I guess this is a feelings post

Mar 18, 2011 07:06

Well, I knew I'd been lying awake for awhile but I thought it would be something like 2am, not... seven. Sleep fail.

I guess I'm pissed and frustrated about this memorial in a few hours. I don't even know if I want to go anymore, and I'd rearranged a lot of plans to make sure I'd be able to attend.

I wanted to grieve for my friends and grieve for my city, and stand with people who were doing the same. I wanted to pay tribute to what's been lost and what's been learned and what we've shown we can do. But the politicians and the bureaucrats have different ideas about what's important, and the memorial they've planned is not the one I want or I need.

I've seen the programme described as an Anglican church service, and that's pretty apt. Despite the fact that many of the people who died weren't even Christian, that many of the people who live here and are dealing with this aren't Christian.

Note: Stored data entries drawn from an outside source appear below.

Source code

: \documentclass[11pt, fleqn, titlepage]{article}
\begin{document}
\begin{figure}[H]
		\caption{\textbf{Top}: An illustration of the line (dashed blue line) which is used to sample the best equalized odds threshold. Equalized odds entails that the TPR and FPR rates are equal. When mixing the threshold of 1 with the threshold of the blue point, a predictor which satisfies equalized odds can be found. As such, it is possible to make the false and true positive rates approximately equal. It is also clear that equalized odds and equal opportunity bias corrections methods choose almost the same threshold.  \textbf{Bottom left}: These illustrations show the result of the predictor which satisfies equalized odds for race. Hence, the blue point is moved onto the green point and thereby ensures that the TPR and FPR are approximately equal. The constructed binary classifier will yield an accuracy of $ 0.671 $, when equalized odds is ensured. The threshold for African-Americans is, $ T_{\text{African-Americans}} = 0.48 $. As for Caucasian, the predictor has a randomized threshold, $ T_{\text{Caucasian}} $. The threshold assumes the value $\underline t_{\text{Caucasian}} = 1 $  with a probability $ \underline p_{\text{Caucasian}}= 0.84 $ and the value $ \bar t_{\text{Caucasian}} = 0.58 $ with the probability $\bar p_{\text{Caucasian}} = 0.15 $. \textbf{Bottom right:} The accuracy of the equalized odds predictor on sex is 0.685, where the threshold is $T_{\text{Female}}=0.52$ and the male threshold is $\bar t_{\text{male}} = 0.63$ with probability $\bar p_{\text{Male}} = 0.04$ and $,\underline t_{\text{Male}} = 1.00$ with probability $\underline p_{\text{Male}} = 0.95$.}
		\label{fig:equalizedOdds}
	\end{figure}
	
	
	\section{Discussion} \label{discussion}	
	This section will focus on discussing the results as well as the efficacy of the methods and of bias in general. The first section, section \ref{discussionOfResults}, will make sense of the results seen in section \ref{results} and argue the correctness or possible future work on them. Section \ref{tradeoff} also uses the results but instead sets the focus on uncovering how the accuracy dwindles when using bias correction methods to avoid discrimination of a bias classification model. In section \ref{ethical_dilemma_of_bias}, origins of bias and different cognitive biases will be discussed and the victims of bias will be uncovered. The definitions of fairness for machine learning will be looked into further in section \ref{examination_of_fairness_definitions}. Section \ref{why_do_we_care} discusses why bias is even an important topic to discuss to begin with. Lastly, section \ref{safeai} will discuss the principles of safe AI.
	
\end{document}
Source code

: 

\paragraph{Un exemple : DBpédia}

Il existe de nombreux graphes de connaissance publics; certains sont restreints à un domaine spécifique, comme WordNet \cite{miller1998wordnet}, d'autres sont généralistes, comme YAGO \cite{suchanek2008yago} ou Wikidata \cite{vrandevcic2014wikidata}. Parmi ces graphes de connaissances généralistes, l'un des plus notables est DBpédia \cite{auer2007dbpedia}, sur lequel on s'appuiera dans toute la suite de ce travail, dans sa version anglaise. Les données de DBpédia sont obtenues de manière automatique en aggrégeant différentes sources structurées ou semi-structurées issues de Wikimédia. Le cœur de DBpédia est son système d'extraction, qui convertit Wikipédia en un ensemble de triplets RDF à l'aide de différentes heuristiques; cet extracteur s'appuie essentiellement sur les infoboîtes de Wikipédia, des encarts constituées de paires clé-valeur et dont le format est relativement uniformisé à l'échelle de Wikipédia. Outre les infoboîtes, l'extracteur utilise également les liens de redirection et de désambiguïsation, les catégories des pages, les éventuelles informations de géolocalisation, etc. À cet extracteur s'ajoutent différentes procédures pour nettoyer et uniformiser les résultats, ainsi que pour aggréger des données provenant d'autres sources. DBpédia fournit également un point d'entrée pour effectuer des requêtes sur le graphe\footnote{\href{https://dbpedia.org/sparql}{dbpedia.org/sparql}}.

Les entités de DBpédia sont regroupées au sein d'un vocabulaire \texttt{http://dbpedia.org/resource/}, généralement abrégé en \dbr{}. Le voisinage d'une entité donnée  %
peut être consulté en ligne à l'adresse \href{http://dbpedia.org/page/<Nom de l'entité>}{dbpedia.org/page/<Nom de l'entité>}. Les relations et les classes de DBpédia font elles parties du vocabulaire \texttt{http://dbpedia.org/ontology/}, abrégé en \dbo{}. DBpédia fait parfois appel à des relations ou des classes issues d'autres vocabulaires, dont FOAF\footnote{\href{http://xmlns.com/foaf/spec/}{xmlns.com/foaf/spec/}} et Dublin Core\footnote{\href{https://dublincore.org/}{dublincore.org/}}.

Since the earthquake, Christchurch, particularly in the southern and eastern suburbs, has been about community and helping each other and caring about each other. It has been about finding common ground, and that's exactly what I needed out of this memorial. Common ground, a goddamn connection with someone, anyone. Not a selfish, narrow memorial that spits in the face of everything we claim to value.

Fuck you, Bob Parker. Fuck you, John Key. Take your goddamn Bible readings and go choke on your crocodile tears.